Bernardino of Fossa (b. at Fossa, in the Diocese of Aquila, Italy, in 1420; d. at Aquila, 27 November 1503) was an Italian Franciscan historian and ascetical writer.

==Life==
Bernardino belonged to the Amici family, and sometimes bears the name of Aquilanus on account of his long residence and death in the town of Aquila. He received his early training at Aquila and thence went to Perugia to study canon and civil law. On 12 March 1445, he received the habit from James of the Marches who was then preaching a course of Lenten sermons at Perugia.

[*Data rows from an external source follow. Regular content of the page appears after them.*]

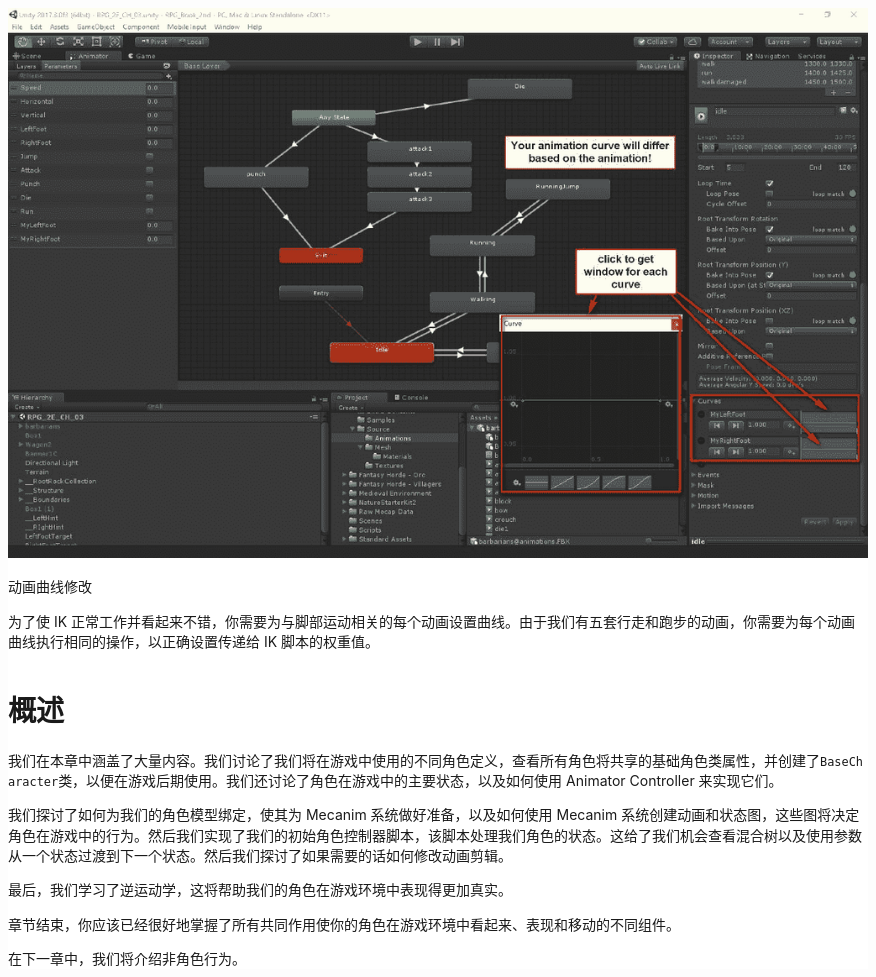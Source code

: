 ![图片](img/00074.jpeg)

动画曲线修改

为了使 IK 正常工作并看起来不错，你需要为与脚部运动相关的每个动画设置曲线。由于我们有五套行走和跑步的动画，你需要为每个动画曲线执行相同的操作，以正确设置传递给 IK 脚本的权重值。

# 概述

我们在本章中涵盖了大量内容。我们讨论了我们将在游戏中使用的不同角色定义，查看所有角色将共享的基础角色类属性，并创建了`BaseCharacter`类，以便在游戏后期使用。我们还讨论了角色在游戏中的主要状态，以及如何使用 Animator Controller 来实现它们。

我们探讨了如何为我们的角色模型绑定，使其为 Mecanim 系统做好准备，以及如何使用 Mecanim 系统创建动画和状态图，这些图将决定角色在游戏中的行为。然后我们实现了我们的初始角色控制器脚本，该脚本处理我们角色的状态。这给了我们机会查看混合树以及使用参数从一个状态过渡到下一个状态。然后我们探讨了如果需要的话如何修改动画剪辑。

最后，我们学习了逆运动学，这将帮助我们的角色在游戏环境中表现得更加真实。

章节结束，你应该已经很好地掌握了所有共同作用使你的角色在游戏环境中看起来、表现和移动的不同组件。

在下一章中，我们将介绍非角色行为。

Bernardine was provincial of the province of St. Bernardine and of the province of Dalmatia and Bosnia, and would have been chosen Bishop of Aquila had not his humility forbidden him to accept this dignity. His cult was approved by Pope Leo XII on 26 March 1828. His feast is kept in the Franciscan Order on 7 November.

==Works==
The writings of Bernardino include several sermons and short ascetical and historical works, including the Chronica Fratrum Minorum Observantiae. This chronicle was first edited by Leonard Lemmens from the autograph manuscript, and is prefaced by a life of Bernardino and a critical estimate of his writings. Bernardino was the author of the first life of his patron, Bernardino of Siena.